Within its area there are numerous prehistoric remains which show the privileged position of this place. Among the remains those of the Argar stand out; a veritable hub of a culture which spread through the southeast of the Peninsula during the Bronze Age.
Also of interest are the Royal Aqueduct, the Parish church and the Cabezo de Maria.
The first settlements date from the Paleolithic age. From the Neolithic, various remains have been studied such as the Aljoroque, the Gerundia, the cabezo del Moro and the Pernera. In the latter a small slate idol was found which is used as a symbol in Antas.
But what Antas is really important for is being the birthplace of the Argar settlement during the Bronze Age. The Argar culture developed in the southeast between the years 1900 BC and 1300 BC as an organized society around a dominant oligarchy.

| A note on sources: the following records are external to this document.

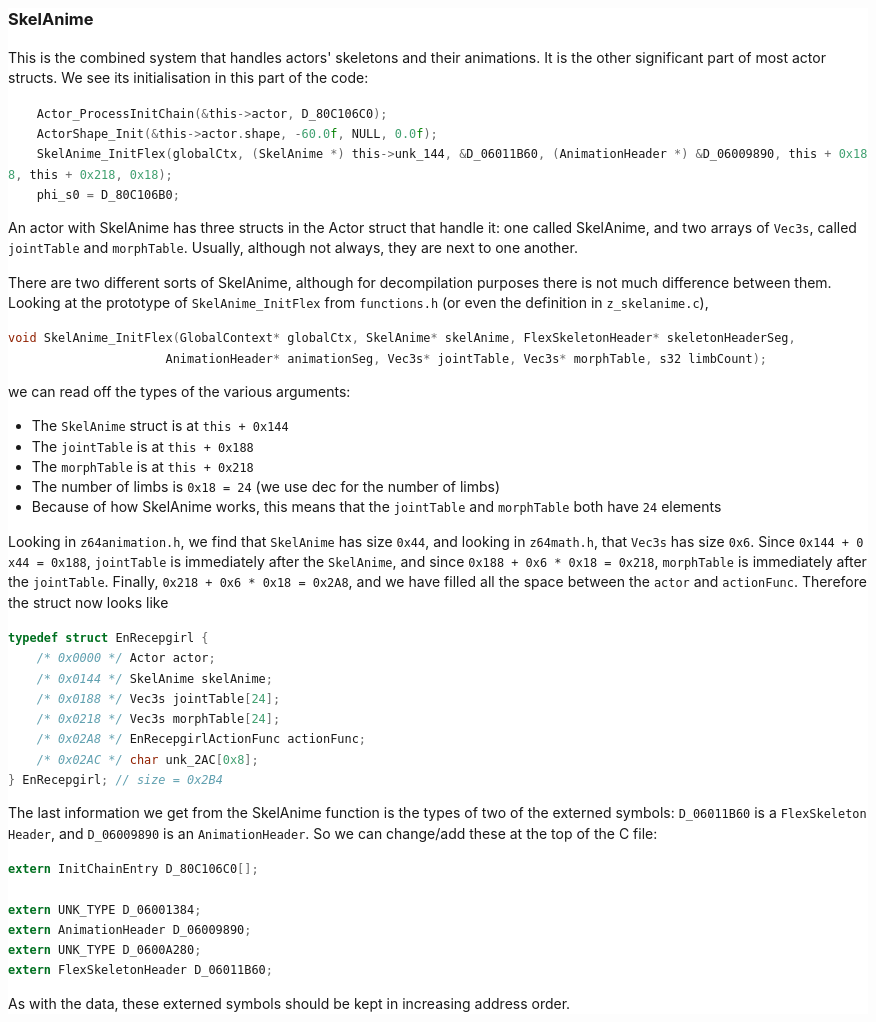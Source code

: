 
### SkelAnime

This is the combined system that handles actors' skeletons and their animations. It is the other significant part of most actor structs. We see its initialisation in this part of the code:
```C
    Actor_ProcessInitChain(&this->actor, D_80C106C0);
    ActorShape_Init(&this->actor.shape, -60.0f, NULL, 0.0f);
    SkelAnime_InitFlex(globalCtx, (SkelAnime *) this->unk_144, &D_06011B60, (AnimationHeader *) &D_06009890, this + 0x188, this + 0x218, 0x18);
    phi_s0 = D_80C106B0;
```

An actor with SkelAnime has three structs in the Actor struct that handle it: one called SkelAnime, and two arrays of `Vec3s`, called `jointTable` and `morphTable`. Usually, although not always, they are next to one another.

There are two different sorts of SkelAnime, although for decompilation purposes there is not much difference between them. Looking at the prototype of `SkelAnime_InitFlex` from `functions.h` (or even the definition in `z_skelanime.c`), 
```C
void SkelAnime_InitFlex(GlobalContext* globalCtx, SkelAnime* skelAnime, FlexSkeletonHeader* skeletonHeaderSeg,
                      AnimationHeader* animationSeg, Vec3s* jointTable, Vec3s* morphTable, s32 limbCount);
```
we can read off the types of the various arguments:
- The `SkelAnime` struct is at `this + 0x144`
- The `jointTable` is at `this + 0x188`
- The `morphTable` is at `this + 0x218`
- The number of limbs is `0x18 = 24` (we use dec for the number of limbs)
- Because of how SkelAnime works, this means that the `jointTable` and `morphTable` both have `24` elements

Looking in `z64animation.h`, we find that `SkelAnime` has size `0x44`, and looking in `z64math.h`, that `Vec3s` has size `0x6`. Since ` 0x144 + 0x44 = 0x188 `, `jointTable` is immediately after the `SkelAnime`, and since `0x188 + 0x6 * 0x18 = 0x218`, `morphTable` is immediately after the `jointTable`. Finally, `0x218 + 0x6 * 0x18 = 0x2A8`, and we have filled all the space between the `actor` and `actionFunc`. Therefore the struct now looks like
```C
typedef struct EnRecepgirl {
    /* 0x0000 */ Actor actor;
    /* 0x0144 */ SkelAnime skelAnime;
    /* 0x0188 */ Vec3s jointTable[24];
    /* 0x0218 */ Vec3s morphTable[24];
    /* 0x02A8 */ EnRecepgirlActionFunc actionFunc;
    /* 0x02AC */ char unk_2AC[0x8];
} EnRecepgirl; // size = 0x2B4
```

The last information we get from the SkelAnime function is the types of two of the externed symbols: `D_06011B60` is a `FlexSkeletonHeader`, and `D_06009890` is an `AnimationHeader`. So we can change/add these at the top of the C file:

```C
extern InitChainEntry D_80C106C0[];

extern UNK_TYPE D_06001384;
extern AnimationHeader D_06009890;
extern UNK_TYPE D_0600A280;
extern FlexSkeletonHeader D_06011B60;
```
As with the data, these externed symbols should be kept in increasing address order.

When the Argar culture died out, this zone lost its importance; its population was very spread out. During the Roman and Al-Andalus periods practically no archaeological remains were found.
With the surrender of the area of Vera in 1488, the inhabitants of Vera were forced to either go to Africa or relocate to the interior. 50 families moved to Antas. An Arab quarter dependent on Vera was formed. In the decade of the 1490s the inhabitants of Antas were accused of protecting raiders and were almost reduced to slavery.
After the War of the Alpujarras (1569-1570), the inhabitants were expelled, although they had not participated in the revolt. The repopulation was carried out by means of 63 people from Murcia, Valencia, Bilbao and Toledo. At the beginning they went to live in Vera for fear of attack from the Moors hiding in the mountains.
At the beginning of the XVIII century, Antas became independent from Vera.
Antonio Jesus Soler Cano, poet.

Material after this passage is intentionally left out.